NULL BITMAP Builds a Database #1: The Log is Literally the Database
It is time to end the tyranny of people becoming interested in database implementation and building a BTree. Let us turn to the succor of immutable storage.
Today we are starting a new series. I know I have several ongoing series. But writing for different series requires different states of mind and I make the rules here.
We are going to make an LSM-based storage engine piece by piece. I think a really lovely thing about LSMs is how they lend themselves to a piece by piece implementation: they're fundamentally a bunch of little components that fit together in intricate ways that can be improved independently and swapped out, so I think it's the perfect project for a piecemeal implementation. I think it's important to set expectations, so:
What this project won't be:
- Won't be subject to the kind of correctness and performance testing that a production-grade database should be. I am most interested in communicating the core ideas! Not to say we won't do a bit of this, but it's not my primary interest.
- Won't be on any kind of strict schedule. I will work on this, like every other topic, when I feel like it. But you are welcome to discuss with other people and work on your own implementation. If you are working on your own implementation let me know.
- Won't be a place to follow along with every line of code. You can follow along with the code at the repo if you want, because I will omit details that are not of the problem domain. The primary intended mode of consumption is to just read the post (entertainment mode). The secondary intended mode of consumption is to implement along in your language of choice (educational mode). Using this series to learn Rust is not an intended or supported mode.
- Won't be a progression you would follow if you were actually building a database from scratch. The focus is on introducing ideas in a logical way for understanding and not for ease of engineering.
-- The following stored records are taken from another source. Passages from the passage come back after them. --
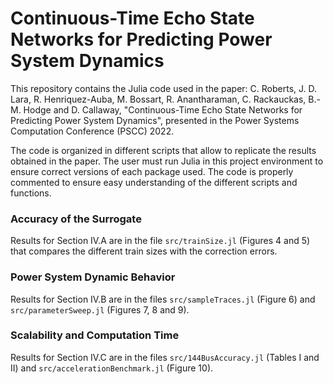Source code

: # Continuous-Time Echo State Networks for Predicting Power System Dynamics

This repository contains the Julia code used in the paper: C. Roberts, J. D. Lara, R. Henriquez-Auba, M. Bossart, R. Anantharaman, C. Rackauckas, B.-M. Hodge and D. Callaway, "Continuous-Time Echo State Networks for Predicting Power System Dynamics", presented in the Power Systems Computation Conference (PSCC) 2022.

The code is organized in different scripts that allow to replicate the results obtained in the paper. The user must run Julia in this project environment to ensure correct versions of each package used. The code is properly commented to ensure easy understanding of the different scripts and functions.

### Accuracy of the Surrogate

Results for Section IV.A are in the file `src/trainSize.jl` (Figures 4 and 5) that compares the different train sizes with the correction errors.

### Power System Dynamic Behavior

Results for Section IV.B are in the files `src/sampleTraces.jl` (Figure 6) and `src/parameterSweep.jl` (Figures 7, 8 and 9).

### Scalability and Computation Time

Results for Section IV.C are in the files `src/144BusAccuracy.jl` (Tables I and II) and `src/accelerationBenchmark.jl` (Figure 10).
What this project will be:
- Will be a functional database at the conclusion of every issue. Even this first one. It might not be a database you would ever want to use for any purpose, but it will, technically, fulfill that role.
- Will be written in Rust. Sorry. I don't think it's a particularly good language for this sort of thing (because we are trying to talk about general ideas and not Rust-specific ideas) but I only have space for one programming language in my brain at a time.
- Will be minimal on dependencies. I can’t stand posts that set out to teach a thing and then start off by installing a million dependencies. This headache is, to some extent, unavoidable in Rust, but I will do my best to keep it to a dull throb.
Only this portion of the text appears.